Dan yang ketiga, kata penasehat Fraksi Demokrat ini, PT Gala Bumi Perkasa telah melanggar waktu perjanjian penyerahan BOT. Dalam Perjanian, lanjutnya, pihak investor sudah harus menyelesaikan dan menyerahkan bangunan Pasar Turi Baru dalam jangka waktu 24 bulan atau sampai 13 Februari 2014.
Terkait dosa investor Pasar Turi Baru, rekan Mahmud di Komisi C, Vincencius Awey menambahkan pihak PT Gala Bumi Perkasa telah menarik sevice charge pada pedagang sebesar Rp 100 ribu per meter persegi dari yang seharusnya Rp 75 ribu per meter persegi sesuai dokumen kualifikasi.

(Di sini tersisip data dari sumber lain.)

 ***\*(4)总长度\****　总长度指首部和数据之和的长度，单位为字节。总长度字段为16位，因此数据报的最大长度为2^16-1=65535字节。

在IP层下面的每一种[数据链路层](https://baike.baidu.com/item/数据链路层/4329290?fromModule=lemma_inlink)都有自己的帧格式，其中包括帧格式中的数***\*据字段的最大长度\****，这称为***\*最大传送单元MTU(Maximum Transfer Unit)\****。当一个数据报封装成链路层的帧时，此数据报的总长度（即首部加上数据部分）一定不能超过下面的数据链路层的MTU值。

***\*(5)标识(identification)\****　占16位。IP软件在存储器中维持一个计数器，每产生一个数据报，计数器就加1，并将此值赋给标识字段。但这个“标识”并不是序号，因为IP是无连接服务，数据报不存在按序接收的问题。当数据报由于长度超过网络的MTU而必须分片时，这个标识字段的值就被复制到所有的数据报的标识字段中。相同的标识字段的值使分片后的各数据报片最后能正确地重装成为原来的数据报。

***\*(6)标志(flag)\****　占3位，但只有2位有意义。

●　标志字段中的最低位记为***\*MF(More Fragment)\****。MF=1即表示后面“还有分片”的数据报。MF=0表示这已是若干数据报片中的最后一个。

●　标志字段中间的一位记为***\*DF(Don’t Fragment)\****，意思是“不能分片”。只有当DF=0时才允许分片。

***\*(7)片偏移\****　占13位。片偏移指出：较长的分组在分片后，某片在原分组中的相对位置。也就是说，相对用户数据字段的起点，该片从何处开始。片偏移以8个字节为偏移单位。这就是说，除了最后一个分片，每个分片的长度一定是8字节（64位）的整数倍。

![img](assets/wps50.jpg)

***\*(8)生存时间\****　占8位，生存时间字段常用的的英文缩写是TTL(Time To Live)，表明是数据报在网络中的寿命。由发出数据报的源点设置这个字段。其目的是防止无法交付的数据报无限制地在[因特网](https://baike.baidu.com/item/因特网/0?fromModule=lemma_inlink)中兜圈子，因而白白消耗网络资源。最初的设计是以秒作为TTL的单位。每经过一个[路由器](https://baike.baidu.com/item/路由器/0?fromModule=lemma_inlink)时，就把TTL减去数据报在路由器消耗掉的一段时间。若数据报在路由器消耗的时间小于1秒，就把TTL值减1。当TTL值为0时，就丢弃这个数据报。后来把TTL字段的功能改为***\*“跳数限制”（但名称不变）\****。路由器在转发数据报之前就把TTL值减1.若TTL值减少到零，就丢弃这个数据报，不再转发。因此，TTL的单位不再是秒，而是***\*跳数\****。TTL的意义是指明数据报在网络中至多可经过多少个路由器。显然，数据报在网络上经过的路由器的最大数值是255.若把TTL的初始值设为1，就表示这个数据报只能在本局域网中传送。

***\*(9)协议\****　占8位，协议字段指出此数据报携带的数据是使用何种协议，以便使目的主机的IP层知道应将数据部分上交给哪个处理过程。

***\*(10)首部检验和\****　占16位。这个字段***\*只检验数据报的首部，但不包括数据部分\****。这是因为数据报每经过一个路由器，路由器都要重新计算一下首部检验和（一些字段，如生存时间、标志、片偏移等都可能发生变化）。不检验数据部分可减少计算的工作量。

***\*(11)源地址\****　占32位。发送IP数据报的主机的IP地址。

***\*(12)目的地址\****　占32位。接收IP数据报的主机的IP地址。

Selain itu ternyata luasan void/stand dilaporkan pedagang tidak sesuai dengan perjanjian.
Dengan demikian, lanjut Vincencius Awey, sangat tidak masuk akal bila Pemkot Surabaya tidak berani mengambil alih Pasar Turi Baru dari tangan investor dan mengambil tindakan pembatalan perjanjian.
“Tidak masuk akal bila Pemkot tidak berani bertindak menghentikan aktifitas Pasar Turi. Harus dibatalkan itu perjanjian dan usut secara hukum,” ujar legislator yang juga sekretaris DPC nasdem Surabaya ini.
Pada kesempatan kemarin Awey juga menambahkan, dari sejumlah hearing dengan berbagai pihak terkait Pasar Turi ada indikasi permainan dalam penetapan PT Gala Bumi Perkasa sebagai investor Pasar Turi. Menurutnya ada sinyalemen uang jaminan sebesar Rp200 milar sebagai syarat pra kualifikasi adalah fiktif.